Run by the College of Southern California’s Information Sciences Institute (ISI), MOSIS combines customers’ orders onto shared multi-project wafers that speed production and lower costs in contrast to underutilized single-project wafers. Customers can debug and adjust designs, in order to commission small-volume runs, without making major production investments. Fabrication pricing is also shared by mixing multiple designs from one customer onto one “mask set,” or wafer template. Based on MOSIS, the service has delivered greater than 60,000 integrated circuit designs.

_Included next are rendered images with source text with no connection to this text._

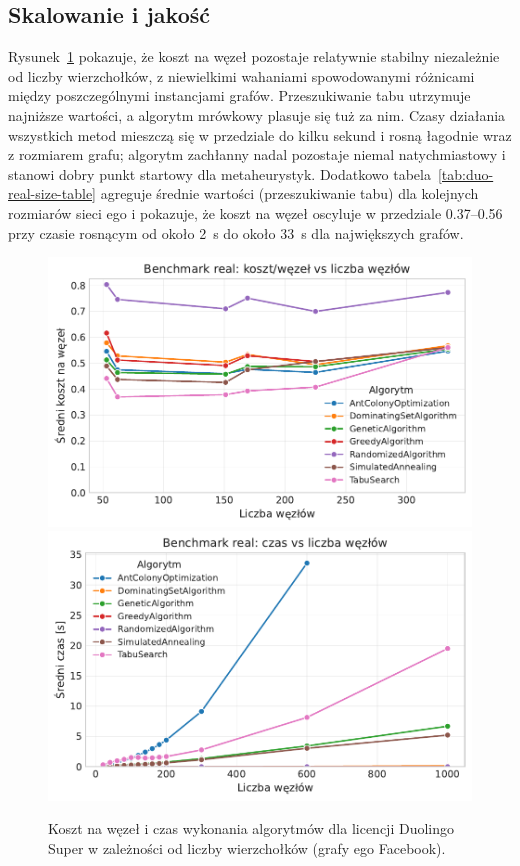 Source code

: \subsection{Skalowanie i jakość}

Rysunek~\ref{fig:duo-real-size} pokazuje, że koszt na węzeł pozostaje relatywnie stabilny niezależnie od liczby wierzchołków, z niewielkimi wahaniami spowodowanymi różnicami między poszczególnymi instancjami grafów. Przeszukiwanie tabu utrzymuje najniższe wartości, a algorytm mrówkowy plasuje się tuż za nim. Czasy działania wszystkich metod mieszczą się w przedziale do kilku sekund i rosną łagodnie wraz z rozmiarem grafu; algorytm zachłanny nadal pozostaje niemal natychmiastowy i stanowi dobry punkt startowy dla metaheurystyk. Dodatkowo tabela~\ref{tab:duo-real-size-table} agreguje średnie wartości (przeszukiwanie tabu) dla kolejnych rozmiarów sieci ego i pokazuje, że koszt na węzeł oscyluje w przedziale 0.37--0.56 przy czasie rosnącym od około 2~s do około 33~s dla największych grafów.

\begin{figure}[H]
  \centering
  \includegraphics[width=0.48\linewidth]{assets/figures/benchmark/real/cost_per_node_vs_nodes.pdf}
  \hfill
  \includegraphics[width=0.48\linewidth]{assets/figures/benchmark/real/time_vs_nodes.pdf}
  \caption{Koszt na węzeł i czas wykonania algorytmów dla licencji Duolingo Super w zależności od liczby wierzchołków (grafy ego Facebook).}
  \label{fig:duo-real-size}
\end{figure}


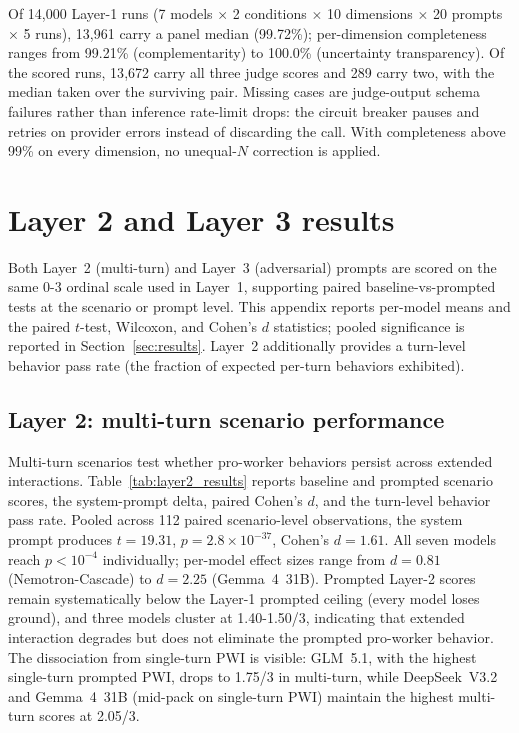 \documentclass{article}
\begin{document}
Of 14{,}000 Layer-1 runs (7 models $\times$ 2 conditions $\times$ 10 dimensions $\times$ 20 prompts $\times$ 5 runs), 13{,}961 carry a panel median (99.72\%); per-dimension completeness ranges from 99.21\% (complementarity) to 100.0\% (uncertainty transparency). Of the scored runs, 13{,}672 carry all three judge scores and 289 carry two, with the median taken over the surviving pair. Missing cases are judge-output schema failures rather than inference rate-limit drops: the circuit breaker pauses and retries on provider errors instead of discarding the call. With completeness above 99\% on every dimension, no unequal-$N$ correction is applied.


\section{Layer 2 and Layer 3 results}
\label{app:layers}

Both Layer~2 (multi-turn) and Layer~3 (adversarial) prompts are scored on the same 0-3 ordinal scale used in Layer~1, supporting paired baseline-vs-prompted tests at the scenario or prompt level. This appendix reports per-model means and the paired $t$-test, Wilcoxon, and Cohen's $d$ statistics; pooled significance is reported in Section~\ref{sec:results}. Layer~2 additionally provides a turn-level behavior pass rate (the fraction of expected per-turn behaviors exhibited).

\subsection{Layer 2: multi-turn scenario performance}

Multi-turn scenarios test whether pro-worker behaviors persist across extended interactions. Table~\ref{tab:layer2_results} reports baseline and prompted scenario scores, the system-prompt delta, paired Cohen's $d$, and the turn-level behavior pass rate. Pooled across 112 paired scenario-level observations, the system prompt produces $t = 19.31$, $p = 2.8 \times 10^{-37}$, Cohen's $d = 1.61$. All seven models reach $p < 10^{-4}$ individually; per-model effect sizes range from $d = 0.81$ (Nemotron-Cascade) to $d = 2.25$ (Gemma~4~31B). Prompted Layer-2 scores remain systematically below the Layer-1 prompted ceiling (every model loses ground), and three models cluster at 1.40-1.50/3, indicating that extended interaction degrades but does not eliminate the prompted pro-worker behavior. The dissociation from single-turn PWI is visible: GLM~5.1, with the highest single-turn prompted PWI, drops to 1.75/3 in multi-turn, while DeepSeek~V3.2 and Gemma~4~31B (mid-pack on single-turn PWI) maintain the highest multi-turn scores at 2.05/3.
\end{document}
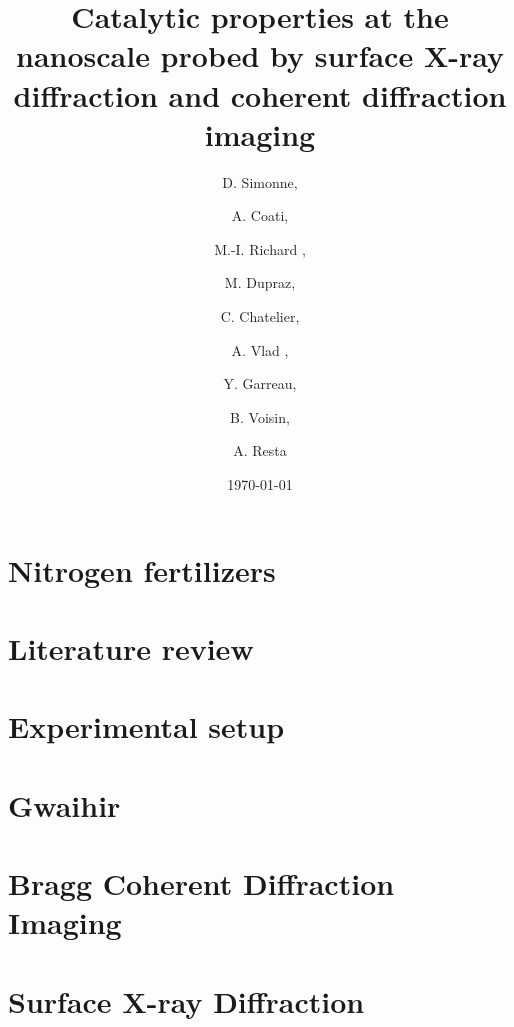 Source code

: \documentclass[xcolor=table, t, 9pt, head=0cm]{beamer}
\title[Main Title]
{   
    Catalytic properties at the nanoscale probed by surface X-ray diffraction and coherent diffraction imaging
}
\author
{D. Simonne\inst{1, 2},\and A. Coati\inst{1},\and M.-I. Richard \inst{2, 3},\and M. Dupraz\inst{2, 3},\and C. Chatelier\inst{2, 3},\and A. Vlad \inst{1},\and Y. Garreau\inst{1},\and B. Voisin\inst{1},\and A. Resta\inst{1}}
\institute
{
    \inst{1}
    Synchrotron SOLEIL
    \and
    \inst{2}
    Commissariat à l’énergie atomique et aux énergies alternatives – CEA Grenoble
    \and
    \inst{3}
    ESRF -- The European Synchrotron
}
\date{\footnotesize{\today}}
\begin{document}
	\begin{frame}[plain]
		\titlepage
	\end{frame}

    \section{Nitrogen fertilizers}
        
        
        
        
        

    \section{Literature review}
        
        
    
	\section{Experimental setup}
        
        
        
        
        

    \section{Gwaihir}
        
        
        
        

    \section{Bragg Coherent Diffraction Imaging}
        
        
        
        

    \section{Surface X-ray Diffraction}
        
        
        
        
        
        
        
        
        
        
        
        
        
\end{document}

MOSIS was produced almost 30 years ago by ISI’s Danny Cohen, an online pioneer who also developed Voice over ip and Video over Ip Address. It took it’s origin from the inventions of VLSI pioneer Lynn Conway, who invented and tested this latest method of rapid-prototyping and short-run fabrication at Xerox PARC. Among the first e-commerce providers, MOSIS also launched the “fabless foundry” industry, by which vendors delegate nick orders instead of relying by themselves factories. A large number of students also provide learned nick design in MOSIS-affiliate programs.

Many early MOSIS users were students trying IC layout techniques in the seminal book Summary of VLSI Design (.mw-parser-output .citation .id-lock-free a,.mw-parser-output .citation .cs1-lock-free aeco-friendly.svg/9px-Lock-eco-friendly.svg.png”)no-repeatbackground-position:right .1em .id-lock-limited a,.mw-parser-output .id-lock-registration a,.mw-parser-output .citation .cs1-lock-limited a,.mw-parser-output .citation .cs1-lock-registration agrey-alt-2.svg/9px-Lock-grey-alt-2.svg.png”)no-repeatbackground-position:right .1em .id-lock-subscription a,.mw-parser-output .citation .cs1-lock-subscription .cs1-subscription,.mw-parser-output .cs1-subscription span,.mw-parser-output .cs1-registration .cs1-ws-icon aemblem.svg/12px-Wikisource-emblem.svg.png”)no-repeatbackground-position:right .1em .cs1-subscription,.mw-parser-output .cs1-registration,.mw-parser-output .cs1-kern-left,.mw-parser-output .cs1-kern-right,.mw-parser-output .cs1-kern-wl-rightISBN 0-201-04358-) printed in 1980 by Caltech professor Carver Mead and Durch professor Lynn Conway. Some early reduced instruction set computing (RISC) processors for example MIPS (1984) and SPARC (1987) were tell you MOSIS throughout their early design and testing phases.